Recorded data
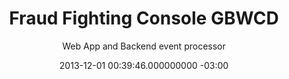 ---
layout: project
title: Fraud Fighting Console GBWCD 
subtitle: Web App and Backend event processor
date: 2013-12-01 00:39:46.000000000 -03:00
type: post

buttons:
- url: http://www.gastecnologia.com/
  icon: link
  text: GAS Tecnologia
  
img: gbwcd.jpg

categories:
- projects
published: true
---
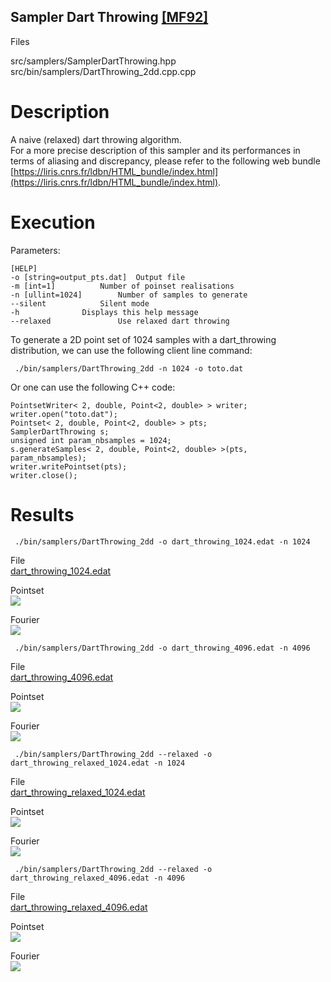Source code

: Sampler Dart Throwing [[MF92]](http://www.dgp.toronto.edu/~elf/.misc/poissondisk.pdf)
---------------------------------------------------------------------------------------

Files

src/samplers/SamplerDartThrowing.hpp  
src/bin/samplers/DartThrowing_2dd.cpp.cpp

Description
===========

A naive (relaxed) dart throwing algorithm.  
For a more precise description of this sampler and its performances in terms of aliasing and discrepancy, please refer to the following web bundle [https://liris.cnrs.fr/ldbn/HTML_bundle/index.html](https://liris.cnrs.fr/ldbn/HTML_bundle/index.html).

Execution
=========

Parameters:  

	[HELP]
	-o [string=output_pts.dat]	Output file
	-m [int=1]			Number of poinset realisations
	-n [ullint=1024]		Number of samples to generate
	--silent 			Silent mode
	-h 				Displays this help message
	--relaxed 				Use relaxed dart throwing
			

To generate a 2D point set of 1024 samples with a dart_throwing distribution, we can use the following client line command:

     ./bin/samplers/DartThrowing_2dd -n 1024 -o toto.dat 

Or one can use the following C++ code:

    
    PointsetWriter< 2, double, Point<2, double> > writer;
    writer.open("toto.dat");
    Pointset< 2, double, Point<2, double> > pts;
    SamplerDartThrowing s;
    unsigned int param_nbsamples = 1024;
    s.generateSamples< 2, double, Point<2, double> >(pts, param_nbsamples);
    writer.writePointset(pts);
    writer.close();
    			

Results
=======

     ./bin/samplers/DartThrowing_2dd -o dart_throwing_1024.edat -n 1024 

File  
[dart_throwing_1024.edat](data/dart_throwing/dart_throwing_1024.edat)

Pointset  
[![](data/dart_throwing/dart_throwing_1024.png)](data/dart_throwing/dart_throwing_1024.png)

Fourier  
[![](data/dart_throwing/dart_throwing_1024_fourier.png)](data/dart_throwing/dart_throwing_1024_fourier.png)

     ./bin/samplers/DartThrowing_2dd -o dart_throwing_4096.edat -n 4096 

File  
[dart_throwing_4096.edat](data/dart_throwing/dart_throwing_4096.edat)

Pointset  
[![](data/dart_throwing/dart_throwing_4096.png)](data/dart_throwing/dart_throwing_4096.png)

Fourier  
[![](data/dart_throwing/dart_throwing_4096_fourier.png)](data/dart_throwing/dart_throwing_4096_fourier.png)

     ./bin/samplers/DartThrowing_2dd --relaxed -o dart_throwing_relaxed_1024.edat -n 1024 

File  
[dart_throwing_relaxed_1024.edat](data/dart_throwing_relaxed/dart_throwing_relaxed_1024.edat)

Pointset  
[![](data/dart_throwing_relaxed/dart_throwing_relaxed_1024.png)](data/dart_throwing_relaxed/dart_throwing_relaxed_1024.png)

Fourier  
[![](data/dart_throwing_relaxed/dart_throwing_relaxed_1024_fourier.png)](data/dart_throwing_relaxed/dart_throwing_relaxed_1024_fourier.png)

     ./bin/samplers/DartThrowing_2dd --relaxed -o dart_throwing_relaxed_4096.edat -n 4096 

File  
[dart_throwing_relaxed_4096.edat](data/dart_throwing_relaxed/dart_throwing_relaxed_4096.edat)

Pointset  
[![](data/dart_throwing_relaxed/dart_throwing_relaxed_4096.png)](data/dart_throwing_relaxed/dart_throwing_relaxed_4096.png)

Fourier  
[![](data/dart_throwing_relaxed/dart_throwing_relaxed_4096_fourier.png)](data/dart_throwing_relaxed/dart_throwing_relaxed_4096_fourier.png)
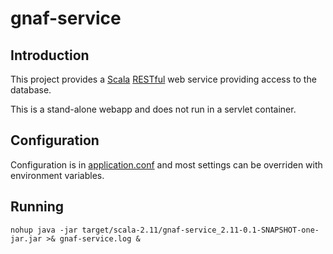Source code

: # gnaf-service
## Introduction
This project provides a [Scala](http://scala-lang.org/) [RESTful](https://en.wikipedia.org/wiki/Representational_state_transfer) web service providing access to the database.

This is a stand-alone webapp and does not run in a servlet container.

## Configuration

Configuration is in [application.conf](src/main/resources/application.conf) and most settings can be overriden with environment variables.

## Running

    nohup java -jar target/scala-2.11/gnaf-service_2.11-0.1-SNAPSHOT-one-jar.jar >& gnaf-service.log &
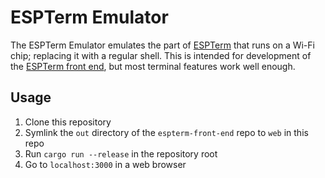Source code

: # ESPTerm Emulator
The ESPTerm Emulator emulates the part of [ESPTerm](https://github.com/ESPTerm/espterm-firmware) that runs on a Wi-Fi chip; replacing it with a regular shell. This is intended for development of the [ESPTerm front end](https://github.com/ESPTerm/espterm-front-end), but most terminal features work well enough.

## Usage
1. Clone this repository
2. Symlink the `out` directory of the `espterm-front-end` repo to `web` in this repo
3. Run `cargo run --release` in the repository root
4. Go to `localhost:3000` in a web browser
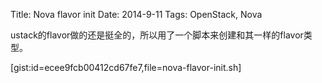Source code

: Title: Nova flavor init
Date: 2014-9-11
Tags: OpenStack, Nova

ustack的flavor做的还是挺全的，所以用了一个脚本来创建和其一样的flavor类型。

[gist:id=ecee9fcb00412cd67fe7,file=nova-flavor-init.sh]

Task objective =>
What is needed is an exact copy of the data, without any pictures.

Expected output =>
 ---
layout: project
title: Fraud Fighting Console GBWCD 
subtitle: Web App and Backend event processor
date: 2013-12-01 00:39:46.000000000 -03:00
type: post

buttons:
- url: http://www.gastecnologia.com/
  icon: link
  text: GAS Tecnologia
  
img: gbwcd.jpg

categories:
- projects
published: true
---
Source code

: Sampler Dart Throwing [[MF92]](http://www.dgp.toronto.edu/~elf/.misc/poissondisk.pdf)
---------------------------------------------------------------------------------------

Files

src/samplers/SamplerDartThrowing.hpp  
src/bin/samplers/DartThrowing_2dd.cpp.cpp

Description
===========

A naive (relaxed) dart throwing algorithm.  
For a more precise description of this sampler and its performances in terms of aliasing and discrepancy, please refer to the following web bundle [https://liris.cnrs.fr/ldbn/HTML_bundle/index.html](https://liris.cnrs.fr/ldbn/HTML_bundle/index.html).

Execution
=========

Parameters:  

	[HELP]
	-o [string=output_pts.dat]	Output file
	-m [int=1]			Number of poinset realisations
	-n [ullint=1024]		Number of samples to generate
	--silent 			Silent mode
	-h 				Displays this help message
	--relaxed 				Use relaxed dart throwing
			

To generate a 2D point set of 1024 samples with a dart_throwing distribution, we can use the following client line command:

     ./bin/samplers/DartThrowing_2dd -n 1024 -o toto.dat 

Or one can use the following C++ code:

    
    PointsetWriter< 2, double, Point<2, double> > writer;
    writer.open("toto.dat");
    Pointset< 2, double, Point<2, double> > pts;
    SamplerDartThrowing s;
    unsigned int param_nbsamples = 1024;
    s.generateSamples< 2, double, Point<2, double> >(pts, param_nbsamples);
    writer.writePointset(pts);
    writer.close();
    			

Results
=======

     ./bin/samplers/DartThrowing_2dd -o dart_throwing_1024.edat -n 1024 

File  
[dart_throwing_1024.edat](data/dart_throwing/dart_throwing_1024.edat)

Pointset  
[![](data/dart_throwing/dart_throwing_1024.png)](data/dart_throwing/dart_throwing_1024.png)

Fourier  
[![](data/dart_throwing/dart_throwing_1024_fourier.png)](data/dart_throwing/dart_throwing_1024_fourier.png)

     ./bin/samplers/DartThrowing_2dd -o dart_throwing_4096.edat -n 4096 

File  
[dart_throwing_4096.edat](data/dart_throwing/dart_throwing_4096.edat)

Pointset  
[![](data/dart_throwing/dart_throwing_4096.png)](data/dart_throwing/dart_throwing_4096.png)

Fourier  
[![](data/dart_throwing/dart_throwing_4096_fourier.png)](data/dart_throwing/dart_throwing_4096_fourier.png)

     ./bin/samplers/DartThrowing_2dd --relaxed -o dart_throwing_relaxed_1024.edat -n 1024 

File  
[dart_throwing_relaxed_1024.edat](data/dart_throwing_relaxed/dart_throwing_relaxed_1024.edat)

Pointset  
[![](data/dart_throwing_relaxed/dart_throwing_relaxed_1024.png)](data/dart_throwing_relaxed/dart_throwing_relaxed_1024.png)

Fourier  
[![](data/dart_throwing_relaxed/dart_throwing_relaxed_1024_fourier.png)](data/dart_throwing_relaxed/dart_throwing_relaxed_1024_fourier.png)

     ./bin/samplers/DartThrowing_2dd --relaxed -o dart_throwing_relaxed_4096.edat -n 4096 

File  
[dart_throwing_relaxed_4096.edat](data/dart_throwing_relaxed/dart_throwing_relaxed_4096.edat)

Pointset  
[![](data/dart_throwing_relaxed/dart_throwing_relaxed_4096.png)](data/dart_throwing_relaxed/dart_throwing_relaxed_4096.png)

Fourier  
[![](data/dart_throwing_relaxed/dart_throwing_relaxed_4096_fourier.png)](data/dart_throwing_relaxed/dart_throwing_relaxed_4096_fourier.png)
Source code

: # gnaf-service
## Introduction
This project provides a [Scala](http://scala-lang.org/) [RESTful](https://en.wikipedia.org/wiki/Representational_state_transfer) web service providing access to the database.

This is a stand-alone webapp and does not run in a servlet container.

## Configuration

Configuration is in [application.conf](src/main/resources/application.conf) and most settings can be overriden with environment variables.

## Running

    nohup java -jar target/scala-2.11/gnaf-service_2.11-0.1-SNAPSHOT-one-jar.jar >& gnaf-service.log &
Source code

: # ESPTerm Emulator
The ESPTerm Emulator emulates the part of [ESPTerm](https://github.com/ESPTerm/espterm-firmware) that runs on a Wi-Fi chip; replacing it with a regular shell. This is intended for development of the [ESPTerm front end](https://github.com/ESPTerm/espterm-front-end), but most terminal features work well enough.

## Usage
1. Clone this repository
2. Symlink the `out` directory of the `espterm-front-end` repo to `web` in this repo
3. Run `cargo run --release` in the repository root
4. Go to `localhost:3000` in a web browser
Source code

: Title: Nova flavor init
Date: 2014-9-11
Tags: OpenStack, Nova

ustack的flavor做的还是挺全的，所以用了一个脚本来创建和其一样的flavor类型。

[gist:id=ecee9fcb00412cd67fe7,file=nova-flavor-init.sh]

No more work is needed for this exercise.